Diana Dawson Plattner
Cleome
My mother came out to the porch where I was sitting in the glider, reading a
stack of brochures. They'd been in a yellow plastic phone-book bag I'd found
hanging on the knob of the front door. Maps of Vicksburg, passes to the military
park and the tour homes, brochures of the business district, a coupon book that
said, "For You In Your New Home--Brock Furniture." We had been in that
house for eight years.
I looked up at my mother, who stood in the porch doorway, her hair flat on
one side. There were pillow-creases on her face. She had that stunned look of
someone who's slept hard in the middle of the day. "What is it?" I
said.
She focused on me a long moment and said, "Have you ever heard of
someone having orgasms in their sleep?"
"What?" I said.
"I'm talking about sex dreams," she said.

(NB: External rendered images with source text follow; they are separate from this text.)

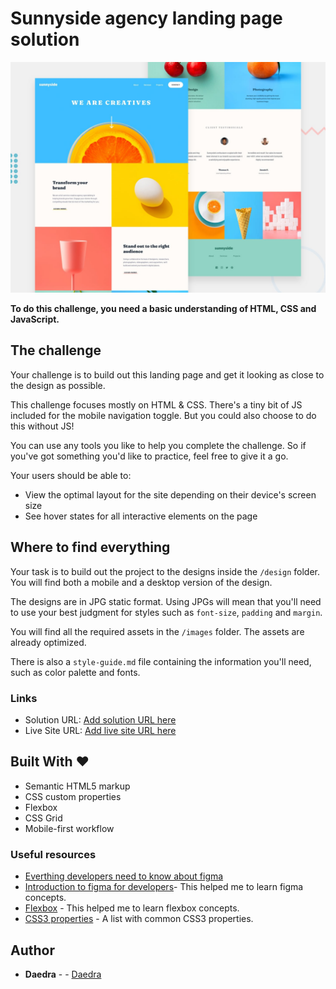 # Sunnyside agency landing page solution


![Design preview for the Sunnyside agency landing page coding challenge](./design/desktop-preview.jpg)

**To do this challenge, you need a basic understanding of HTML, CSS and JavaScript.**

## The challenge

Your challenge is to build out this landing page and get it looking as close to the design as possible.

This challenge focuses mostly on HTML & CSS. There's a tiny bit of JS included for the mobile navigation toggle. But you could also choose to do this without JS!

You can use any tools you like to help you complete the challenge. So if you've got something you'd like to practice, feel free to give it a go.

Your users should be able to:

- View the optimal layout for the site depending on their device's screen size
- See hover states for all interactive elements on the page

## Where to find everything

Your task is to build out the project to the designs inside the `/design` folder. You will find both a mobile and a desktop version of the design.

The designs are in JPG static format. Using JPGs will mean that you'll need to use your best judgment for styles such as `font-size`, `padding` and `margin`.

You will find all the required assets in the `/images` folder. The assets are already optimized.

There is also a `style-guide.md` file containing the information you'll need, such as color palette and fonts.



### Links

- Solution URL: [Add solution URL here](https://your-solution-url.com)
- Live Site URL: [Add live site URL here](https://your-live-site-url.com)

## Built With ❤ 

- Semantic HTML5 markup
- CSS custom properties
- Flexbox
- CSS Grid
- Mobile-first workflow


### Useful resources

- [Everthing developers need to know about figma](https://www.smashingmagazine.com/2020/09/figma-developers-guide/)
- [Introduction to figma for developers](https://www.learnwithjason.dev/introduction-to-figma-for-developers)- This helped me to learn figma concepts. 
- [Flexbox](https://developer.mozilla.org/en-US/docs/Learn/CSS/CSS_layout/Flexbox) - This helped me to learn flexbox concepts. 
- [CSS3 properties](https://css-tricks.com/almanac/properties/) - A list with common CSS3 properties.

## Author

* **Daedra** - - [Daedra](https://github.com/Any28Flo)
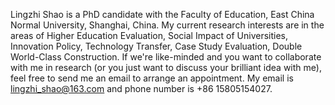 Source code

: Lingzhi Shao is a PhD candidate with the Faculty of Education, East China Normal University, Shanghai, China.
My current research interests are in the areas of Higher Education Evaluation, Social Impact of Universities, Innovation Policy, Technology Transfer, Case Study Evaluation, Double World-Class Construction.
If we're like-minded and you want to collaborate with me in research (or you just want to discuss your brilliant idea with me), feel free to send me an email to arrange an appointment. 
My email is lingzhi_shao@163.com and phone number is +86 15805154027.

"I know what you're talking about." I raised a hand in a
warding-off gesture. "Please."
She looked out toward the yard, blinking and rubbing her arm. She looked
astonished, perhaps over what she'd said, she who had never once mentioned the
most basic facts of life to me. For three years books had appeared silently in
the stack on the coffee table or on the shelf in the hall. Changes,
Changes, Changes. Your Body and You.
"I'm sorry," she said. "I just thought that was something I
could ask you."
"You thought I'd know?" I said. "You had a sex question and my
name just dropped into your mind?"
She wiped her palm from her forehead to her chin, down her throat and inside
her collar. I thought suddenly of her word for forehead: farrid. Let me feel
your farrid. She was staring, still full of sleep, not blinking. She shook her
head. "I can't imagine what I was thinking," she said. "Just put
it out of your mind."
"I will live to be a thousand, Mom, and not be able to put that out of
my mind." I bent over to scoop up the coupons scattered on the floor. As I
hooked my fingers under them something ran under the nail of my index finger and
I yelped, shaking my hand. "Shit."
"What did you do?" She was squeezing her index finger with her
other hand.
"Splinter," I said.
"Poor finger, do you need tweezers?" she said. "I'll get some
tweezers."
I sat there and listened to the kitchen drawers rolling on their casters and
the sound of the refrigerator door peeling open, then slapping shut. She came
back with tweezers, a bottle of Mercurochrome and an ice cube in a nest of paper
towels.
"Hold this on the nail for a minute," she said, handing me the ice.
"Do you want a needle?"
"Christ no," I said. She squatted by the glider and held onto the
arm, a woman of fifty, three times married--divorced, widowed, widowed. Her
white-blonde hair, delicate and teased, lifted off her face in the breeze from
the back yard. The breeze smelled of freshly turned dirt, cut grass, wild onion
cut along with the grass.
"The ice is worse than the splinter," I said.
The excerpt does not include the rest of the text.